[[ Materials provided, beginning ]]

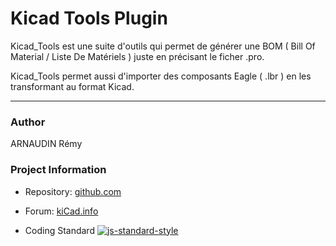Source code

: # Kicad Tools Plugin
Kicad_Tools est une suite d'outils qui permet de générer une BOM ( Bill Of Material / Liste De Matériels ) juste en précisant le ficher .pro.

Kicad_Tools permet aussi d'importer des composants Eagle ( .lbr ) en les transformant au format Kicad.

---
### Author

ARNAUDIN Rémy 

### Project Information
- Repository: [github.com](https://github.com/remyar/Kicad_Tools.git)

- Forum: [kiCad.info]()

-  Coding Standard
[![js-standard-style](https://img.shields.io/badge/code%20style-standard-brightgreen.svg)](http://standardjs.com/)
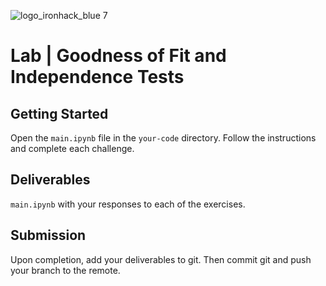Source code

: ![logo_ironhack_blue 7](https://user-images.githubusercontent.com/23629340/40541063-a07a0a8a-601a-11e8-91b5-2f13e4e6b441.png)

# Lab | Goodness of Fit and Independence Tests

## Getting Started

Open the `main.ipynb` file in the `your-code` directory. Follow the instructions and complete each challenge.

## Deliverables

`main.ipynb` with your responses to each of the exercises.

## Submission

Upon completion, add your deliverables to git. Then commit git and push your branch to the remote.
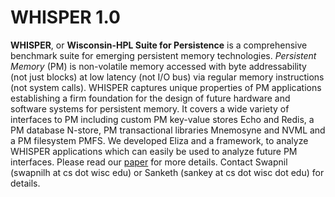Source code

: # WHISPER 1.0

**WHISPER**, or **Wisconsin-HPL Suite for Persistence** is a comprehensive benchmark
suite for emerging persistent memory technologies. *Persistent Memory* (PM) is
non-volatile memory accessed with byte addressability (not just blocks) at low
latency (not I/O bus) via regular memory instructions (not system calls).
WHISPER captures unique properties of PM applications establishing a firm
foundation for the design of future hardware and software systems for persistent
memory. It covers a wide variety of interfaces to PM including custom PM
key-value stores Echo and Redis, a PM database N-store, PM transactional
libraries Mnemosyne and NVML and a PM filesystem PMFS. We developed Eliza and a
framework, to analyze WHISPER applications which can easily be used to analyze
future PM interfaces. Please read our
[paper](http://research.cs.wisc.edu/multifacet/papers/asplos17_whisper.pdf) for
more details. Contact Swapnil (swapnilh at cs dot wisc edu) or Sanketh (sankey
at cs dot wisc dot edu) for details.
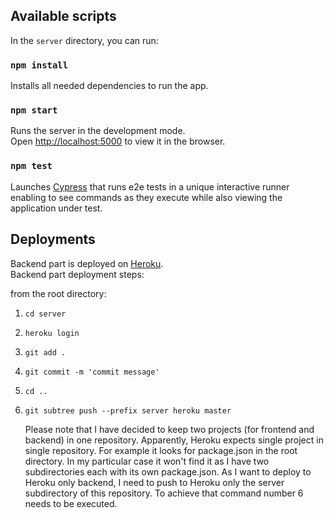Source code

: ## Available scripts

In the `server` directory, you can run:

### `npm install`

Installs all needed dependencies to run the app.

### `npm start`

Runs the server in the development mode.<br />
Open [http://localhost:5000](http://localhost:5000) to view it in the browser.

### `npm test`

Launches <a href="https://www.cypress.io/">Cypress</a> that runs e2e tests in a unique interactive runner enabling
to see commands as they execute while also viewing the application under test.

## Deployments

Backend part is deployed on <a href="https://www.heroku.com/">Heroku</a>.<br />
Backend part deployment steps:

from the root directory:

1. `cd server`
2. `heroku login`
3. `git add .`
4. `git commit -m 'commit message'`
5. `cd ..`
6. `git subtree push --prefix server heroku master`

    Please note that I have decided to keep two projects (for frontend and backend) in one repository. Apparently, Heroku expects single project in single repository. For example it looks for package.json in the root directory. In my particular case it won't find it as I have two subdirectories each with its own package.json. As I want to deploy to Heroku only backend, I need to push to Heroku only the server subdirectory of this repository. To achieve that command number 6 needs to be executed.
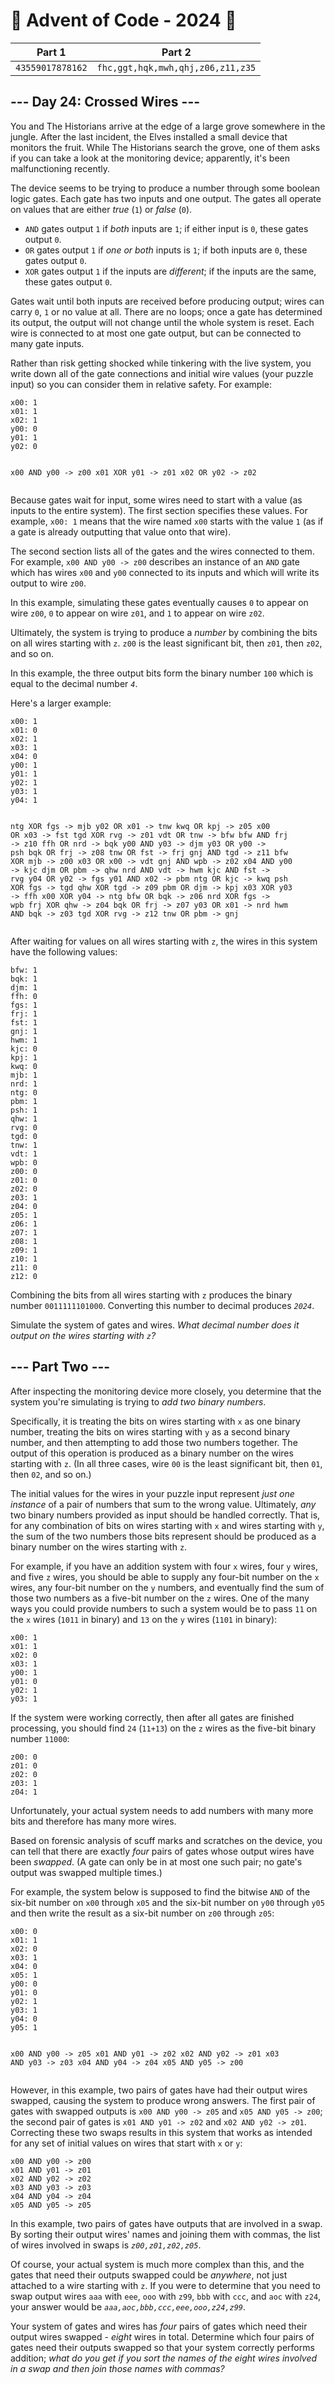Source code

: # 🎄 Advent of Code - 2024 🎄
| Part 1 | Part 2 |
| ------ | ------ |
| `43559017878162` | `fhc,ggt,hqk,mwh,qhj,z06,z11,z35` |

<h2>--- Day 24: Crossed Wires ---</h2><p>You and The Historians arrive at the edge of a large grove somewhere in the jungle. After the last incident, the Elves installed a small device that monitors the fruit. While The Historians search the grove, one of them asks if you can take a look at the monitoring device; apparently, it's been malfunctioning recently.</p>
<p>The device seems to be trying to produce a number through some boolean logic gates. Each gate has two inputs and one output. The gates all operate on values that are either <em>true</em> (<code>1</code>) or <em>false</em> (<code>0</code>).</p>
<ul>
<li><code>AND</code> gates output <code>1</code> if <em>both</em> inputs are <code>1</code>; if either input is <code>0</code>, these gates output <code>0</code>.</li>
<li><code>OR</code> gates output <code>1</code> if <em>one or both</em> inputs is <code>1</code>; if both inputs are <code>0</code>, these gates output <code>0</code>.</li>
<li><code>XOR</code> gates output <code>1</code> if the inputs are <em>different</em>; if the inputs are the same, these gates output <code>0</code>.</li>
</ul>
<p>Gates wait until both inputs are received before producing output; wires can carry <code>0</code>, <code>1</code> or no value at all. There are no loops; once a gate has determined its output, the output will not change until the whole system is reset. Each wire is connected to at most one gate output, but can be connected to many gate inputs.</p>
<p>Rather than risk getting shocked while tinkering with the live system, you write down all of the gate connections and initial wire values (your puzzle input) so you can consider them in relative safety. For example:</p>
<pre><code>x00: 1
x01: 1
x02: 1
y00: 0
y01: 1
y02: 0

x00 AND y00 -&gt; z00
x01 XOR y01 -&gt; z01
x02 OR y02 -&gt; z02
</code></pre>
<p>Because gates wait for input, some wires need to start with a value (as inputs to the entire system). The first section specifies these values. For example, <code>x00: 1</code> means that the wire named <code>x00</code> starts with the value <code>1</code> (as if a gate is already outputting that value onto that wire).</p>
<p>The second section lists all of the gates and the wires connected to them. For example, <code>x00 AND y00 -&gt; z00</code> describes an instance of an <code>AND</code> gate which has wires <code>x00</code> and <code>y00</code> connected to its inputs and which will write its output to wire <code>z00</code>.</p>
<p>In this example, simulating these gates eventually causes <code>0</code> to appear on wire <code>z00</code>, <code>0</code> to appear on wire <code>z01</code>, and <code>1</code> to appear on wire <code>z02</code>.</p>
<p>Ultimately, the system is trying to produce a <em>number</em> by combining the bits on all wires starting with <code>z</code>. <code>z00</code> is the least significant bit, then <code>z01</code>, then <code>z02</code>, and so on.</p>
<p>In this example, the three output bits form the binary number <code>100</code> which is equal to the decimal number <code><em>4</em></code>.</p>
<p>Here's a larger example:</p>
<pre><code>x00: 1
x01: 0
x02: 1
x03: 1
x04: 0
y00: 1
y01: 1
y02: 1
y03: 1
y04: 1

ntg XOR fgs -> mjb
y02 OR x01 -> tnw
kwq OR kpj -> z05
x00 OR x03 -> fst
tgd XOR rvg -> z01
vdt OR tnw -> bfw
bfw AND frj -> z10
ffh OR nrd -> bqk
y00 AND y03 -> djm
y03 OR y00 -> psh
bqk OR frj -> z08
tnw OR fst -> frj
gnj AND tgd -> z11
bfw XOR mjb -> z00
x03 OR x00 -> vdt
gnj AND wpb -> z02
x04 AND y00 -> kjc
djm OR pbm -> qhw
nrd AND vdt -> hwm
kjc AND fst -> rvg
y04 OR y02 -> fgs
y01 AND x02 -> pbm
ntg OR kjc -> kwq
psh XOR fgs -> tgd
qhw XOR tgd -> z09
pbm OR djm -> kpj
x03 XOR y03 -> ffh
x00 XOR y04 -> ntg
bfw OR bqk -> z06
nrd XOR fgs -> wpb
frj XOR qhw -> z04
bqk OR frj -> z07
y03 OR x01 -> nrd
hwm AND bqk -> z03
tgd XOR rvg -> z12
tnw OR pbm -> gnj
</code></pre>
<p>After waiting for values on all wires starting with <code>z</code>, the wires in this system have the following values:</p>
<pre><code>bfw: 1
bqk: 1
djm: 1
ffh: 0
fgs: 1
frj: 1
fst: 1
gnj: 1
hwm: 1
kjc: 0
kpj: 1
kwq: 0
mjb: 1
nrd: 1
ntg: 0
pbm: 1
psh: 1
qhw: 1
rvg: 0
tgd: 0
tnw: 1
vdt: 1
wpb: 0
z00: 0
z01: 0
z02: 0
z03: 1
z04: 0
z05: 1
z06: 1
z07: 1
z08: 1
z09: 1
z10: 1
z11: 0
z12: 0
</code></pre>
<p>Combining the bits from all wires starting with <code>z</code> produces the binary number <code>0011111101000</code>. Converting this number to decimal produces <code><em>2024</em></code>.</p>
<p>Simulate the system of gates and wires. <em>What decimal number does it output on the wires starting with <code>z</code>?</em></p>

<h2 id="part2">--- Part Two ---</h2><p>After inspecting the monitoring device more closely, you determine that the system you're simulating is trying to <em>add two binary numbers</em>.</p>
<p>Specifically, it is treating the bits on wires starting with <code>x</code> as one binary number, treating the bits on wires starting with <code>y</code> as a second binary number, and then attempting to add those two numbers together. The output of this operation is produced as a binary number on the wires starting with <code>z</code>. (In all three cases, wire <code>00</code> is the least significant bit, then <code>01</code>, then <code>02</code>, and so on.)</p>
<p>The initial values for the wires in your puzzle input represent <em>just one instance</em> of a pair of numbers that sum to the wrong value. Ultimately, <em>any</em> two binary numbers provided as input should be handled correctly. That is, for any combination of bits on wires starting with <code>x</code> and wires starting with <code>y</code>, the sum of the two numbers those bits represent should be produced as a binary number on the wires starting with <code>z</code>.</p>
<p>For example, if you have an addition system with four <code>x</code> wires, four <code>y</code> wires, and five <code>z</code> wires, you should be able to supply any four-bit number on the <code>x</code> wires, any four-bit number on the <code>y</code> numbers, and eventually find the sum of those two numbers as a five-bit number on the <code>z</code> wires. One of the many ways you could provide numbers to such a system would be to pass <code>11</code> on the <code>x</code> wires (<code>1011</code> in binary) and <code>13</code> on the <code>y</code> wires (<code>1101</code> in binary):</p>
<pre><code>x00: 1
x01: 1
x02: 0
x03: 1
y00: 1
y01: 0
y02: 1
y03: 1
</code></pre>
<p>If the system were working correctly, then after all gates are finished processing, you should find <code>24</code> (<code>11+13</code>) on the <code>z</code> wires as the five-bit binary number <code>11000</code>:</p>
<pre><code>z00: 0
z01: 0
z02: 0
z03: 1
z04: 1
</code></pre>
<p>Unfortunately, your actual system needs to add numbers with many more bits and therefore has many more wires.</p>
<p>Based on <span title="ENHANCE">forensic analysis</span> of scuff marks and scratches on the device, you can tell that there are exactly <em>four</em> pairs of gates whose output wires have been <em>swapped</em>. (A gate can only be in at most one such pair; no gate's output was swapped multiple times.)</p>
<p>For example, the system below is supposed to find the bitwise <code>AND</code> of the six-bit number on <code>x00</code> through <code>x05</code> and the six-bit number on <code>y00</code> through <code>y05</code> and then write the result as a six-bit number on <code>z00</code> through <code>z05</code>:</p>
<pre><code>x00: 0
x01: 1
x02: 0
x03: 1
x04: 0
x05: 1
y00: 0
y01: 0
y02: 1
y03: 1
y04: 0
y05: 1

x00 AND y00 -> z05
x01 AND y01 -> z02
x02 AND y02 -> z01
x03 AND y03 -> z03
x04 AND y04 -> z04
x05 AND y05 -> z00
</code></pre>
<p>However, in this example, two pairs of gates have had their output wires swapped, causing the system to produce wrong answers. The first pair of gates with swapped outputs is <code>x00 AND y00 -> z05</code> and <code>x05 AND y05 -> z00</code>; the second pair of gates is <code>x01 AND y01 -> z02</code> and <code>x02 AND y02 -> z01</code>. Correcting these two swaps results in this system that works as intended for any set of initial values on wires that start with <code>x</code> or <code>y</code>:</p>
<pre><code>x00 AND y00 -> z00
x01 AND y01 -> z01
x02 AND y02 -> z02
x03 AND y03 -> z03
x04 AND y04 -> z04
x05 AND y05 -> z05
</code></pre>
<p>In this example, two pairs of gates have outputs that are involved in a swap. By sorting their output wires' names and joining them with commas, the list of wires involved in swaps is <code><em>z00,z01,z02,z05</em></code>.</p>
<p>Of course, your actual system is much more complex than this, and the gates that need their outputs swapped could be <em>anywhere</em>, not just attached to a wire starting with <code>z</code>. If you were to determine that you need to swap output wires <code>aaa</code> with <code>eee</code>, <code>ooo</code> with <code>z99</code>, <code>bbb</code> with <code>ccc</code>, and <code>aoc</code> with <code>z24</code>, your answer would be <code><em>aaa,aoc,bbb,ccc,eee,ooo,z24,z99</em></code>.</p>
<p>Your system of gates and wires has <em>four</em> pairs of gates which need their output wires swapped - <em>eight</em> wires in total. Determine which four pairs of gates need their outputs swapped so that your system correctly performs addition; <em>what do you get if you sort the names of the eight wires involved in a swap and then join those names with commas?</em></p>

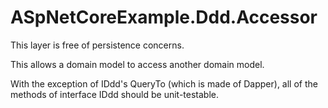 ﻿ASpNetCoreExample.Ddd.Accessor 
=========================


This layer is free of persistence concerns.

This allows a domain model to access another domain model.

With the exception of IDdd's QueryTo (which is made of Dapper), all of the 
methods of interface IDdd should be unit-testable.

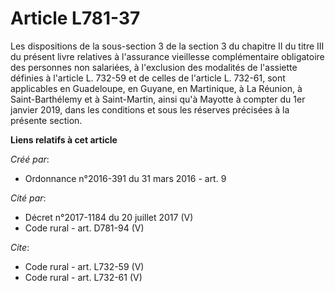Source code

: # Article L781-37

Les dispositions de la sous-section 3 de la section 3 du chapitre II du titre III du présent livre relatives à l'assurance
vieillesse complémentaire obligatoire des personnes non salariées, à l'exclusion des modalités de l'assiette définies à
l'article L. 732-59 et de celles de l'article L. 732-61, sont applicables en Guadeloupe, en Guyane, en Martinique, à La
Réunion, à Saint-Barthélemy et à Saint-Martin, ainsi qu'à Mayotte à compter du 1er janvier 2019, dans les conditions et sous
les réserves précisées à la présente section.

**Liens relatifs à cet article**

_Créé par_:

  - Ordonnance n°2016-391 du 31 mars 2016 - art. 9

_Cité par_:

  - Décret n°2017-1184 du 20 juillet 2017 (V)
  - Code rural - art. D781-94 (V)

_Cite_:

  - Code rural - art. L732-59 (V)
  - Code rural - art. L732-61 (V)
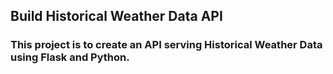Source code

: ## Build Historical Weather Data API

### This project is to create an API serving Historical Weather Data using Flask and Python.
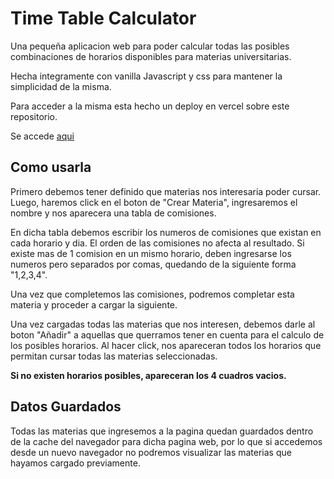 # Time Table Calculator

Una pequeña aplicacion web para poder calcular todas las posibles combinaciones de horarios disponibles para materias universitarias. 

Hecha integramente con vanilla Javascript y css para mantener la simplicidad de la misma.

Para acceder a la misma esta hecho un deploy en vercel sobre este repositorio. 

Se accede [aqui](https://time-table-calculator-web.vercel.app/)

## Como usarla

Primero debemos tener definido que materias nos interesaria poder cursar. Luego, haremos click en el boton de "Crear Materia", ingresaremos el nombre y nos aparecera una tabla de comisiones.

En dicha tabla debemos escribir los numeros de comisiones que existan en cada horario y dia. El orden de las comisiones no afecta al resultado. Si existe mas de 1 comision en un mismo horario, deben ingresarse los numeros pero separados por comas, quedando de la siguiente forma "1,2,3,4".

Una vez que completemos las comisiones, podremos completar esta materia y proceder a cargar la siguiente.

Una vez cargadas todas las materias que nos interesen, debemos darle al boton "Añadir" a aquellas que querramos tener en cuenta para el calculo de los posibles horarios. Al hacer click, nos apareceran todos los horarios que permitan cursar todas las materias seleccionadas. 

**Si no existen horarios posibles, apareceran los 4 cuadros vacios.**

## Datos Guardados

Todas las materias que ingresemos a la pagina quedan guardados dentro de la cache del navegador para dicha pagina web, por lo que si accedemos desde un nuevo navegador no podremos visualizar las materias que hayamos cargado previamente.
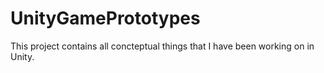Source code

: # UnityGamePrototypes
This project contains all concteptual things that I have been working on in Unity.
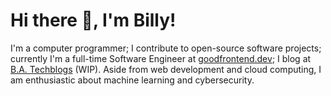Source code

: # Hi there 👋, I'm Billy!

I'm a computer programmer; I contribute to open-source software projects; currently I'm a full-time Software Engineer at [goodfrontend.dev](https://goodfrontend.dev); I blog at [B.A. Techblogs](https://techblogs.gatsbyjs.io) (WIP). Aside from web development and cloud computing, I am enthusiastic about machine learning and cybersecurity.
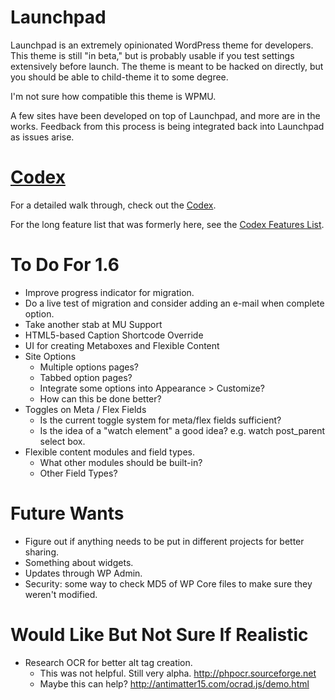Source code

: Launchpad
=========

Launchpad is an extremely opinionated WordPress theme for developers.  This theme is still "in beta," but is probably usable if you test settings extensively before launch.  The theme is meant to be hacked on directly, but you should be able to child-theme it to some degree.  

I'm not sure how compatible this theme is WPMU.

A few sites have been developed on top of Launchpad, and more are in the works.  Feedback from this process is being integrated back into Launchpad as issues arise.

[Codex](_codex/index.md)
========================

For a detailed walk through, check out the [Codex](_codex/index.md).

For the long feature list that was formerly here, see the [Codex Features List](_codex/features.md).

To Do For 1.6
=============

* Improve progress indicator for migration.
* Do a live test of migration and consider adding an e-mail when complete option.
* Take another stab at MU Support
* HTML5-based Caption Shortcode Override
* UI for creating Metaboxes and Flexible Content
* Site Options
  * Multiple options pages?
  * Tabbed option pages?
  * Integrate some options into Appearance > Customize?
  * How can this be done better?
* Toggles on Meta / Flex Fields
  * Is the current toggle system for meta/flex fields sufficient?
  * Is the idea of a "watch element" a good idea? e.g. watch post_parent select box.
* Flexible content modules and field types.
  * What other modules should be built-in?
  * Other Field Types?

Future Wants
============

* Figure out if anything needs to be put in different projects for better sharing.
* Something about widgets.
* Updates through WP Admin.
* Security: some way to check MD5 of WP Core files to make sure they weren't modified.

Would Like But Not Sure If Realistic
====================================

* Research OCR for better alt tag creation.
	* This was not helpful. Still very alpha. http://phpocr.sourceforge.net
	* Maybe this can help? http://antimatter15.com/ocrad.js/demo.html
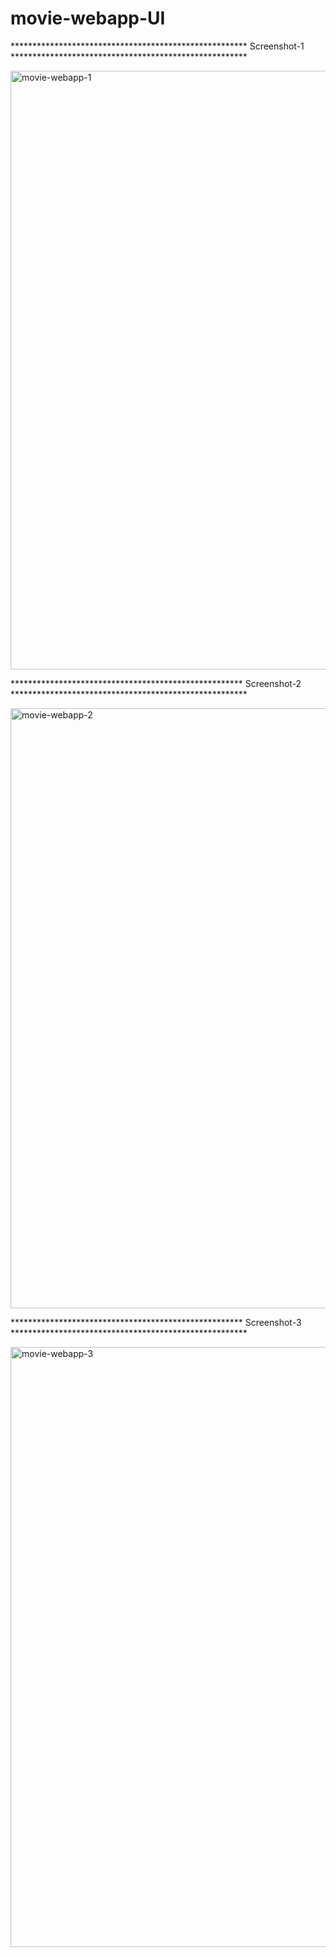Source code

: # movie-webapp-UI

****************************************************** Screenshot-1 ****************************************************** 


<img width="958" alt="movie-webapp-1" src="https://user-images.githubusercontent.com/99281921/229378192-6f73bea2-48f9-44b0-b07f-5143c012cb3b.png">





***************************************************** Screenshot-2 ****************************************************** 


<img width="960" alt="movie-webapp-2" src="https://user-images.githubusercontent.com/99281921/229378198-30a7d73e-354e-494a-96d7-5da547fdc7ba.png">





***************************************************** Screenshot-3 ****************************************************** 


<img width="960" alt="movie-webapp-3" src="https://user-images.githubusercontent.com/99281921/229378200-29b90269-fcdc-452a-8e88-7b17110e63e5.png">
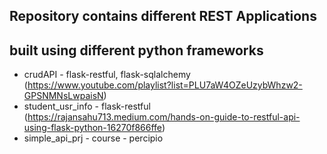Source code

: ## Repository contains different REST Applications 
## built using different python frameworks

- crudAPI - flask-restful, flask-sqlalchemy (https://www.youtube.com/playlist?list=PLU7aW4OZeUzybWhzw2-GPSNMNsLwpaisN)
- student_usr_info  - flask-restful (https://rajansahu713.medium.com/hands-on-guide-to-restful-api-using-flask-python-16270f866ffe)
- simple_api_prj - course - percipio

[[ Materials provided, end ]]

## What to produce
Wherever a line in the entries above holds "IDdd", copy that line.

## Exercise solution
With the exception of IDdd's QueryTo (which is made of Dapper), all of the 
methods of interface IDdd should be unit-testable.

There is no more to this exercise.